Pot au Feu is French for “pot on the fire”. In other words, a stew or stock pot which is left cooking over the fire. In previous times, it may simply have been a cooking pot which was left over the fire, into which was thrown whatever food and scraps happened to be available. Often the meat was either scraps, or relatively poor cuts which needed a long time to cook in order to be tender. In historical terms, it was a dish for relatively poor people.
Tie the meat firmly with string to keep its shape during cooking.
Put it in a large deep pan or casserole and add the cold stock.
Cover the pan with a lid and bring the stock slowly to boiling point.
Remove any scum.
Meanwhile, peel the carrots, turnip and onions and cut them into even chunks.
Remove the roots and outer coarse leaves from the leeks and cut the white part into rounds.
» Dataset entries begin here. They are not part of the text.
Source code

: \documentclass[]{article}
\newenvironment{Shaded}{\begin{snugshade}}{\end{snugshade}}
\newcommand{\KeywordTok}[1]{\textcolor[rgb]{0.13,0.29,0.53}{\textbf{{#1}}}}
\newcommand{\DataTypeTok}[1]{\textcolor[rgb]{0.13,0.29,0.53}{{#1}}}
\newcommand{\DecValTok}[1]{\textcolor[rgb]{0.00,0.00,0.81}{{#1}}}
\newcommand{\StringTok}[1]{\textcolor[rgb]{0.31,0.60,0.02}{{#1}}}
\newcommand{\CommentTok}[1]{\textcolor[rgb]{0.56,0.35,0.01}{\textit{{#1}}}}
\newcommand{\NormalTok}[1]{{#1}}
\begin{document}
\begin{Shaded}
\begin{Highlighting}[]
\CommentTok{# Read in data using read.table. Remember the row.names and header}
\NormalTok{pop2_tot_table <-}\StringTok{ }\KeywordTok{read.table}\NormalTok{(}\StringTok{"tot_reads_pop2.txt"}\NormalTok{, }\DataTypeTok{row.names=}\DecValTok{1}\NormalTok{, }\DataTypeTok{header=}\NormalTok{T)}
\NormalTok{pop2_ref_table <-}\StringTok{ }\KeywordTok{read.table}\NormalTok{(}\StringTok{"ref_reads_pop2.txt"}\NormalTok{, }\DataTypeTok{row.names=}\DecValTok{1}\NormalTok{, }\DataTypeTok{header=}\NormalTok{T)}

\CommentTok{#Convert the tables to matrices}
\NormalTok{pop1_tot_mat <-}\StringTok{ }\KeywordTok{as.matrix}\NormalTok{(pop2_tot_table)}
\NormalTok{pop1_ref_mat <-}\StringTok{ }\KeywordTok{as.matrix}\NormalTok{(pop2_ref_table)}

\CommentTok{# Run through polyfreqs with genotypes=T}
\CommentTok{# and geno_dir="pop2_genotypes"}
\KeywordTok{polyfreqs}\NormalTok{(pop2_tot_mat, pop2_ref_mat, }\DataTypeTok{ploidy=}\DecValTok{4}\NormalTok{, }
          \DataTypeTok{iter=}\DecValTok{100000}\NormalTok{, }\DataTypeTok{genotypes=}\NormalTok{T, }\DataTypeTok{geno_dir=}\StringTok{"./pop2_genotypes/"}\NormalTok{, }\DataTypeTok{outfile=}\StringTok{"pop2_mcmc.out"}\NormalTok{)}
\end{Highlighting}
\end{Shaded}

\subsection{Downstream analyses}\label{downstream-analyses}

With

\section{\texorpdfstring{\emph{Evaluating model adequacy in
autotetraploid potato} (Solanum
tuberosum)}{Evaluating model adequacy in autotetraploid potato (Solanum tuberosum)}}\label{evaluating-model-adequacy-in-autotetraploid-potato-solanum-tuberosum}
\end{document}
Clean and roughly chop the celery, wash and quarter the cabbage.
Add all the vegetables, except the cabbage, to the pan and simmer gently for 1 hour 30 minutes.
Add the cleaned chicken giblets, continue simmering for another 30 minutes before adding the cabbage.
Cook until the cabbage is tender, after 15 - 20 minutes.
Lift out the meat and vegetables, and keep them hot on a serving dish.
Remove the string and carve the meat into slices.
Serve with the vegetables and boiled potatoes and a horse radish sauce or tomato sauce.
Serve the soup the following day, with a garnish of rice, pasta or bread croutons, or with any remaining meat and vegetables stirred in.